Later that morning, Billy takes a break in one of the open areas and talks about the morning. His co-worker on another team asked if he had any experience with ship cycle days for common customers. During the casual conversation about freight charges, they wondered if the current arrangement with their carriers might be improved. A quick meeting is scheduled for mid-afternoon.

“It became apparent that the current carriers may not be providing the best cost-savings for our customer. So, we’ll both pull some data and re-group after lunch.”

At lunchtime, Billy eats a light lunch in the cafeteria area. Since the weather is nice this time of year, he sits outside and thinks about a recent volunteer event where he wasn't as warm and comfortable.

“I and a group of volunteers were repairing and installing fencing for the local high school agriculture program. We underestimated the rain gear we might need and it proceeded to pour down for the next 4 hours. But the team persevered and completed the task. I was really proud of our team for finishing – and the llamas and other livestock seem to appreciate their new home as well.”

Billy heads back to his desk after lunch to spend time working on his idea to help his customer save on freight charges while keeping tabs on multiple orders.  While working on an open order report for a large OEM customer, he realizes the inventory does not match and it appears Cummins would miss the shipping date. Before I notified the customer, I reached out to the product scheduler at the source plant.

“It turns out that we did have sufficient inventory, but I simply didn’t have visibility to it. She provided instructions where to check available inventory that hasn’t been placed on our order management system yet. Of course, I added that to our team’s FAQ list and sent a link via email to my whole team. ”

By quickly being able to communicate this issue to scheduling, he was able to avoid providing inaccurate information to the customer, which may have inadvertently caused them to shift their production schedule due to a shortage that wouldn’t occur.

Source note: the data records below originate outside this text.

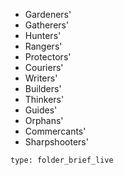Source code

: * Gardeners'
* Gatherers'
* Hunters'
* Rangers'
* Protectors'
* Couriers'
* Writers'
* Builders'
* Thinkers'
* Guides'
* Orphans'
* Commercants'
* Sharpshooters'

```ccard
type: folder_brief_live
```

Billy’s development includes developing his software skills and growing his network as Cummins adds new resources to the team.

“During a 1:1 with my supervisor, she mentioned my spreadsheet skills we ‘lacking pizazz’ so she helped me sign up for online training through the Cummins Learning Center. Earlier this week, I completed my 2nd module and I’ll start next week on my next. I’m now able to provide additional data points for much better data analysis. There’s also an enormous amount of technical training that helps me to better assist our customers which actually helped me reach my previous goals – and will help me with my current goals as well.”

Later in the afternoon, Billy meets again with his co-worker to review ideas to save on freight costs. There are 2 other Customer Order Analysts and he’s surprised by the level of detail that everyone has brought to the session.

“We spent a little time listening to everyone’s ideas based on this morning’s conversation.  Knowledge of both domestic and international shipping procedures helped drive the meeting to a couple of easy-to-implement solutions that we plan to present to our leadership and then the customer.”

Finally, as Billy is leaving for the day, he checks in with his customers and team via Skype, email, and text message for any new support requests.  A colleague provided an update on the product shipment based on this morning’s event and he gladly passes on to the customer.

“It’s so nice when your customer knows you’re working on their behalf and following up on details. I feel like I can build a little bit of trust every day with them and I think that makes a difference.”

Before he leaves, Billy plays one more round of foosball with his co-workers and thinks about the multiple ways he’s helped, but also the many ways he’s learned more about his job today. He also knows someone is likely to remind him, “Don’t forget to check the weather!” 

Editor’s note: Billy and team presented their idea for freight charge savings to their customers. By networking outside of his immediate team, they were able to provide real savings for the customer which will likely increase product sales!